▶ [Task directions]:
In full and without alteration, write out the data below.

▶ [Given information]:
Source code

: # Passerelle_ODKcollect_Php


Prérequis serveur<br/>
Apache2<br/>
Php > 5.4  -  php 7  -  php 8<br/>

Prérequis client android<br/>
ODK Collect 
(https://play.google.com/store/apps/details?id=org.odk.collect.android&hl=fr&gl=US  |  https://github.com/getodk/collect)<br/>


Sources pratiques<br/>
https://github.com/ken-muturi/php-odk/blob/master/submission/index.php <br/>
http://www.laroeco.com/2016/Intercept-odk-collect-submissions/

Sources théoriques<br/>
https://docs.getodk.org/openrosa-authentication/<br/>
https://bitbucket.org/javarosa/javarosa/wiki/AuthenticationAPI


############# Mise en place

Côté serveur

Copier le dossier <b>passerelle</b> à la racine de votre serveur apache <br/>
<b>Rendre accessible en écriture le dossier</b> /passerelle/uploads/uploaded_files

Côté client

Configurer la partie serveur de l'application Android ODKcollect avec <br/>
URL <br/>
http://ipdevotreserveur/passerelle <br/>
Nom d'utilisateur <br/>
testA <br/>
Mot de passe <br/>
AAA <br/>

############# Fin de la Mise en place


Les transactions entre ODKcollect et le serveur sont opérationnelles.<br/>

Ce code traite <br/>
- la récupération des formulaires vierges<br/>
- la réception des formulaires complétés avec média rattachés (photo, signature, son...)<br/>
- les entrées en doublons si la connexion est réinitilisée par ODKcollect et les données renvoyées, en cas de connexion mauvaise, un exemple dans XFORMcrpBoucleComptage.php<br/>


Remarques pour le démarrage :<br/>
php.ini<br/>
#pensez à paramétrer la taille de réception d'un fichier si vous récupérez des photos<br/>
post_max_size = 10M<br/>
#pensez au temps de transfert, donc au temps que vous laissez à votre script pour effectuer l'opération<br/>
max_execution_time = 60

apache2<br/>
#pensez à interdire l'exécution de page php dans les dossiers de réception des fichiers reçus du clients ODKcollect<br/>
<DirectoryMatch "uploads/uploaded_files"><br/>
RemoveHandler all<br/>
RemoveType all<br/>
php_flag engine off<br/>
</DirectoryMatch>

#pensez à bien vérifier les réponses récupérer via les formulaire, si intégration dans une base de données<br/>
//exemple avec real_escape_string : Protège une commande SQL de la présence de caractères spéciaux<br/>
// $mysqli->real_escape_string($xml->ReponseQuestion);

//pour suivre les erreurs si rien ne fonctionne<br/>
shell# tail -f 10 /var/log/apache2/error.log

▶ [Exercise answer]:
Source code

: # Passerelle_ODKcollect_Php


Prérequis serveur<br/>
Apache2<br/>
Php > 5.4  -  php 7  -  php 8<br/>

Prérequis client android<br/>
ODK Collect 
(https://play.google.com/store/apps/details?id=org.odk.collect.android&hl=fr&gl=US  |  https://github.com/getodk/collect)<br/>


Sources pratiques<br/>
https://github.com/ken-muturi/php-odk/blob/master/submission/index.php <br/>
http://www.laroeco.com/2016/Intercept-odk-collect-submissions/

Sources théoriques<br/>
https://docs.getodk.org/openrosa-authentication/<br/>
https://bitbucket.org/javarosa/javarosa/wiki/AuthenticationAPI


############# Mise en place

Côté serveur

Copier le dossier <b>passerelle</b> à la racine de votre serveur apache <br/>
<b>Rendre accessible en écriture le dossier</b> /passerelle/uploads/uploaded_files

Côté client

Configurer la partie serveur de l'application Android ODKcollect avec <br/>
URL <br/>
http://ipdevotreserveur/passerelle <br/>
Nom d'utilisateur <br/>
testA <br/>
Mot de passe <br/>
AAA <br/>

############# Fin de la Mise en place


Les transactions entre ODKcollect et le serveur sont opérationnelles.<br/>

Ce code traite <br/>
- la récupération des formulaires vierges<br/>
- la réception des formulaires complétés avec média rattachés (photo, signature, son...)<br/>
- les entrées en doublons si la connexion est réinitilisée par ODKcollect et les données renvoyées, en cas de connexion mauvaise, un exemple dans XFORMcrpBoucleComptage.php<br/>


Remarques pour le démarrage :<br/>
php.ini<br/>
#pensez à paramétrer la taille de réception d'un fichier si vous récupérez des photos<br/>
post_max_size = 10M<br/>
#pensez au temps de transfert, donc au temps que vous laissez à votre script pour effectuer l'opération<br/>
max_execution_time = 60

apache2<br/>
#pensez à interdire l'exécution de page php dans les dossiers de réception des fichiers reçus du clients ODKcollect<br/>
<DirectoryMatch "uploads/uploaded_files"><br/>
RemoveHandler all<br/>
RemoveType all<br/>
php_flag engine off<br/>
</DirectoryMatch>

#pensez à bien vérifier les réponses récupérer via les formulaire, si intégration dans une base de données<br/>
//exemple avec real_escape_string : Protège une commande SQL de la présence de caractères spéciaux<br/>
// $mysqli->real_escape_string($xml->ReponseQuestion);

//pour suivre les erreurs si rien ne fonctionne<br/>
shell# tail -f 10 /var/log/apache2/error.log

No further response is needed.